Partnerships with Pacific churches change attitudes - 6 August 2014

ParPacific Island church workshopstnering with Pacific Churches and Ministers is an effective way to change attitudes towards family violence in Pacific communities.

Church Ministers can take leadership on family violence prevention. They are also the person people often turn to when they are experiencing family violence.

Community projects in Aoraki and South Auckland have brought family violence out into the open and got people thinking about how to prevent it.

Aoraki

Two events were held in Aoraki with ministers and congregations from Timaru, Ashburton, Oamaru and Christchurch.

They were organised by Fale Pasifika O Aoraki Trust and involved local Police Family Violence Coordinator Steve Wills and It's not OK Champion Vic Tamati, who is Samoan.

About 150 people attended each event from Samoan, Tongan, Niuean and Fijian communities in the district.

Both events were held on Sundays.

The first event was with church leaders to inform them about violence in Pacific families and support that is available in the community for families experiencing violence.

At the second event participants were divided into groups to examine their attitudes and beliefs about family violence.

"They appreciated getting a lot of specific and valuable information about the need to make changes and where to go for professional help," Mr Wills said.

"I've had individuals ring me, both victims and perpetrators. Talking to some of those that attended, they say it was good that there were challenges to their beliefs.

"A number of young people that we have spoken to in the 20 to 30 age group sit between the old culture and the new. They know that family violence is not OK and they have to make changes."

Since the workshop family violence has been discussed more freely, people remind each other that family violence is not OK and at least one church minister has added family violence is not OK to his monthly sermon, project manager Ofa Boyle said.

"I am very pleased with the outcome.
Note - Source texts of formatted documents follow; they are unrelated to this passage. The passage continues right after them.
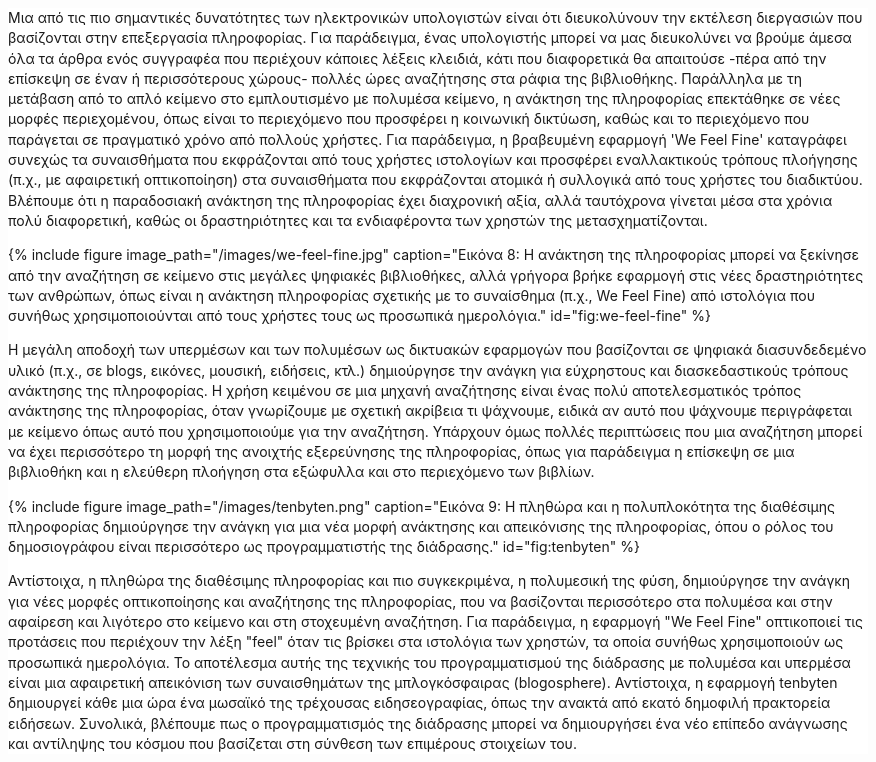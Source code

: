 Μια από τις πιο σημαντικές δυνατότητες των ηλεκτρονικών υπολογιστών
είναι ότι διευκολύνουν την εκτέλεση διεργασιών που βασίζονται στην
επεξεργασία πληροφορίας. Για παράδειγμα, ένας υπολογιστής μπορεί να μας
διευκολύνει να βρούμε άμεσα όλα τα άρθρα ενός συγγραφέα που περιέχουν
κάποιες λέξεις κλειδιά, κάτι που διαφορετικά θα απαιτούσε -πέρα από την
επίσκεψη σε έναν ή περισσότερους χώρους- πολλές ώρες αναζήτησης στα
ράφια της βιβλιοθήκης. Παράλληλα με τη μετάβαση από το απλό κείμενο στο
εμπλουτισμένο με πολυμέσα κείμενο, η ανάκτηση της πληροφορίας επεκτάθηκε
σε νέες μορφές περιεχομένου, όπως είναι το περιεχόμενο που προσφέρει η
κοινωνική δικτύωση, καθώς και το περιεχόμενο που παράγεται σε πραγματικό
χρόνο από πολλούς χρήστες. Για παράδειγμα, η βραβευμένη εφαρμογή 'We
Feel Fine' καταγράφει συνεχώς τα συναισθήματα που εκφράζονται από τους
χρήστες ιστολογίων και προσφέρει εναλλακτικούς τρόπους πλοήγησης (π.χ.,
με αφαιρετική οπτικοποίηση) στα συναισθήματα που εκφράζονται ατομικά ή
συλλογικά από τους χρήστες του διαδικτύου. Βλέπουμε ότι η παραδοσιακή
ανάκτηση της πληροφορίας έχει διαχρονική αξία, αλλά ταυτόχρονα γίνεται
μέσα στα χρόνια πολύ διαφορετική, καθώς οι δραστηριότητες και τα
ενδιαφέροντα των χρηστών της μετασχηματίζονται.

{% include figure image_path="/images/we-feel-fine.jpg" caption="Εικόνα 8: Η ανάκτηση της πληροφορίας μπορεί να ξεκίνησε από την αναζήτηση σε κείμενο στις μεγάλες ψηφιακές βιβλιοθήκες, αλλά γρήγορα βρήκε εφαρμογή στις νέες δραστηριότητες των ανθρώπων, όπως είναι η ανάκτηση πληροφορίας σχετικής με το συναίσθημα (π.χ., We Feel Fine) από ιστολόγια που συνήθως χρησιμοποιούνται από τους χρήστες τους ως προσωπικά ημερολόγια." id="fig:we-feel-fine" %}

Η μεγάλη αποδοχή των υπερμέσων και των πολυμέσων ως δικτυακών εφαρμογών
που βασίζονται σε ψηφιακά διασυνδεδεμένο υλικό (π.χ., σε blogs, εικόνες,
μουσική, ειδήσεις, κτλ.) δημιούργησε την ανάγκη για εύχρηστους και
διασκεδαστικούς τρόπους ανάκτησης της πληροφορίας. Η χρήση κειμένου σε
μια μηχανή αναζήτησης είναι ένας πολύ αποτελεσματικός τρόπος ανάκτησης
της πληροφορίας, όταν γνωρίζουμε με σχετική ακρίβεια τι ψάχνουμε, ειδικά
αν αυτό που ψάχνουμε περιγράφεται με κείμενο όπως αυτό που
χρησιμοποιούμε για την αναζήτηση. Υπάρχουν όμως πολλές περιπτώσεις που
μια αναζήτηση μπορεί να έχει περισσότερο τη μορφή της ανοιχτής
εξερεύνησης της πληροφορίας, όπως για παράδειγμα η επίσκεψη σε μια
βιβλιοθήκη και η ελεύθερη πλοήγηση στα εξώφυλλα και στο περιεχόμενο των
βιβλίων.

{% include figure image_path="/images/tenbyten.png" caption="Εικόνα 9: Η πληθώρα και η πολυπλοκότητα της διαθέσιμης πληροφορίας δημιούργησε την ανάγκη για μια νέα μορφή ανάκτησης και απεικόνισης της πληροφορίας, όπου ο ρόλος του δημοσιογράφου είναι περισσότερο ως προγραμματιστής της διάδρασης." id="fig:tenbyten" %}

Αντίστοιχα, η πληθώρα της διαθέσιμης πληροφορίας και πιο συγκεκριμένα, η
πολυμεσική της φύση, δημιούργησε την ανάγκη για νέες μορφές
οπτικοποίησης και αναζήτησης της πληροφορίας, που να βασίζονται
περισσότερο στα πολυμέσα και στην αφαίρεση και λιγότερο στο κείμενο και
στη στοχευμένη αναζήτηση. Για παράδειγμα, η εφαρμογή "We Feel Fine"
οπτικοποιεί τις προτάσεις που περιέχουν την λέξη "feel" όταν τις βρίσκει
στα ιστολόγια των χρηστών, τα οποία συνήθως χρησιμοποιούν ως προσωπικά
ημερολόγια. Το αποτέλεσμα αυτής της τεχνικής του προγραμματισμού της
διάδρασης με πολυμέσα και υπερμέσα είναι μια αφαιρετική απεικόνιση των
συναισθημάτων της μπλογκόσφαιρας (blogosphere). Αντίστοιχα, η εφαρμογή
tenbyten δημιουργεί κάθε μια ώρα ένα μωσαϊκό της τρέχουσας
ειδησεογραφίας, όπως την ανακτά από εκατό δημοφιλή πρακτορεία ειδήσεων.
Συνολικά, βλέπουμε πως ο προγραμματισμός της διάδρασης μπορεί να
δημιουργήσει ένα νέο επίπεδο ανάγνωσης και αντίληψης του κόσμου που
βασίζεται στη σύνθεση των επιμέρους στοιχείων του.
I felt that we made a difference especially changing the attitudes of the ministers of how to deliver messages about family violence through religious beliefs."

South Auckland

A series of workshops on understanding family violence have been delivered to Samoan Seventh Day Adventist churches in Auckland.

Each church receives four separate two-hour workshops covering:

  • what is family violence
  • its effects
  • who is affected
  • how can we stop it.


The workshops challenge personal, cultural and spiritual beliefs said Filipo Tipoai who facilitates them with a female colleague.

Participants frequently disclose violence and ask for more information and more help, he said.

"They learn the consequences of being violent for themselves and others," he said.

"The workshops start the conversation and bring the topic out into the open which is new in Pacific church communities."